The history and philosophy departments were socially radicalized and were heavily influenced by the neo-Marxist critical theory of the Frankfurt School. In 1968, this was heady stuff. The social activism was particularly attractive, and the critique of American bourgeoisie society was compelling, but its philosophical underpinnings were confusing to me. I seemed to see two camps before me, and there was something radically wrong with both of them. The people most passionate about social justice were moral relativists, while the morally upright didn't seem to care about the oppression going on all over the world. I was emotionally drawn to the former path—what young person wouldn't be? Liberate the oppressed and sleep with who you wanted! But I kept asking the question, "If morality is relative, why isn't social justice as well?" This seemed to be a blatant inconsistency in my professors and their followers. Yet now I saw the stark contradiction in the traditional churches.

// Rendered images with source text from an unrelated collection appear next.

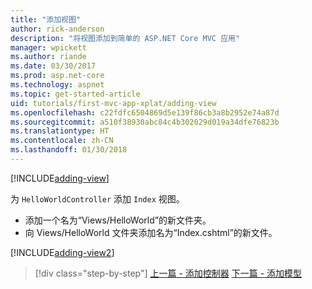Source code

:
 ```yaml
---
title: "添加视图"
author: rick-anderson
description: "将视图添加到简单的 ASP.NET Core MVC 应用"
manager: wpickett
ms.author: riande
ms.date: 03/30/2017
ms.prod: asp.net-core
ms.technology: aspnet
ms.topic: get-started-article
uid: tutorials/first-mvc-app-xplat/adding-view
ms.openlocfilehash: c22fdfc6504869d5e139f86cb3a8b2952e74a87d
ms.sourcegitcommit: a510f38930abc84c4b302029d019a34dfe76823b
ms.translationtype: HT
ms.contentlocale: zh-CN
ms.lasthandoff: 01/30/2018
---
```

[!INCLUDE[adding-view](../../includes/mvc-intro/adding_view1.md)]

为 `HelloWorldController` 添加 `Index` 视图。

* 添加一个名为“Views/HelloWorld”的新文件夹。
* 向 Views/HelloWorld 文件夹添加名为“Index.cshtml”的新文件。

[!INCLUDE[adding-view2](../../includes/mvc-intro/adding_view2.md)]

>[!div class="step-by-step"]
[上一篇 - 添加控制器](adding-controller.md)
[下一篇 - 添加模型](adding-model.md)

How could I turn back to the kind of orthodox Christianity that supported segregation in the South and apartheid in South Africa? Christianity began to seem very unreal to me, though I was unable to discern a viable alternative way of life and thought.

I didn't know it at the time, but this spiritual "unreality" stemmed from three barriers that lay across my path. During my college years, these three barriers eroded and my faith became vital and life-affecting. The first barrier was an intellectual one. I was confronted with a host of tough questions about Christianity: "What about other religions? What about evil and suffering? How could a loving God judge and punish? Why believe anything at all?" I began to read books and arguments on both sides of these issues and slowly but surely, Christianity began to make more and more sense. The rest of this book lays out why I still think so.

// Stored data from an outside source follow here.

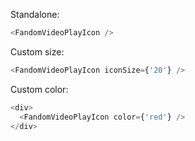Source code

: Standalone:
```js
<FandomVideoPlayIcon />
```

Custom size:
```js
<FandomVideoPlayIcon iconSize={'20'} />
```

Custom color:
```js
<div>
  <FandomVideoPlayIcon color={'red'} />
</div>
```
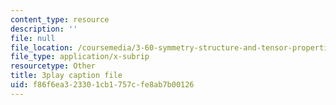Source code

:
 ```yaml
---
content_type: resource
description: ''
file: null
file_location: /coursemedia/3-60-symmetry-structure-and-tensor-properties-of-materials-fall-2005/f86f6ea323301cb1757cfe8ab7b00126_9JXMg32f09w.srt
file_type: application/x-subrip
resourcetype: Other
title: 3play caption file
uid: f86f6ea3-2330-1cb1-757c-fe8ab7b00126
---
```

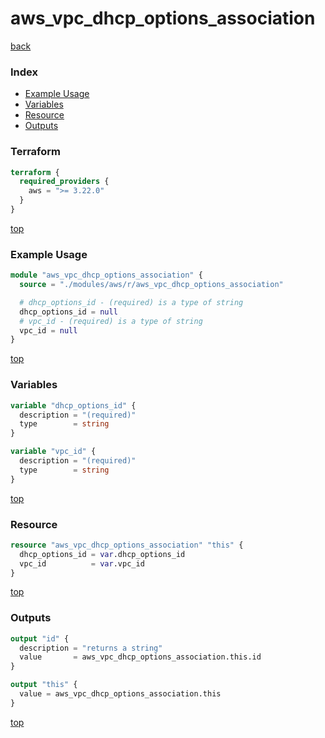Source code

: # aws_vpc_dhcp_options_association

[back](../aws.md)

### Index

- [Example Usage](#example-usage)
- [Variables](#variables)
- [Resource](#resource)
- [Outputs](#outputs)

### Terraform

```terraform
terraform {
  required_providers {
    aws = ">= 3.22.0"
  }
}
```

[top](#index)

### Example Usage

```terraform
module "aws_vpc_dhcp_options_association" {
  source = "./modules/aws/r/aws_vpc_dhcp_options_association"

  # dhcp_options_id - (required) is a type of string
  dhcp_options_id = null
  # vpc_id - (required) is a type of string
  vpc_id = null
}
```

[top](#index)

### Variables

```terraform
variable "dhcp_options_id" {
  description = "(required)"
  type        = string
}

variable "vpc_id" {
  description = "(required)"
  type        = string
}
```

[top](#index)

### Resource

```terraform
resource "aws_vpc_dhcp_options_association" "this" {
  dhcp_options_id = var.dhcp_options_id
  vpc_id          = var.vpc_id
}
```

[top](#index)

### Outputs

```terraform
output "id" {
  description = "returns a string"
  value       = aws_vpc_dhcp_options_association.this.id
}

output "this" {
  value = aws_vpc_dhcp_options_association.this
}
```

[top](#index)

The second barrier was an interior, personal one. As a child, the plausibility of a faith can rest on the authority of others, but when we reach adulthood there is a need for personal, firsthand experience as well. While I had "said my prayers" for years, and while I sometimes had that inspirational, aesthetic sense of wonder at the sight of a sea or mountain, I had never experienced God's presence personally. This required not so much knowledge of techniques for prayer, but a process in which I came to grips with my own needs, flaws, and problems. It was painful, and was, as is typical, triggered by disappointments and failures. It would take another, different kind of book to go into them. But it needs to be said that faith-journeys are never simply intellectual exercises.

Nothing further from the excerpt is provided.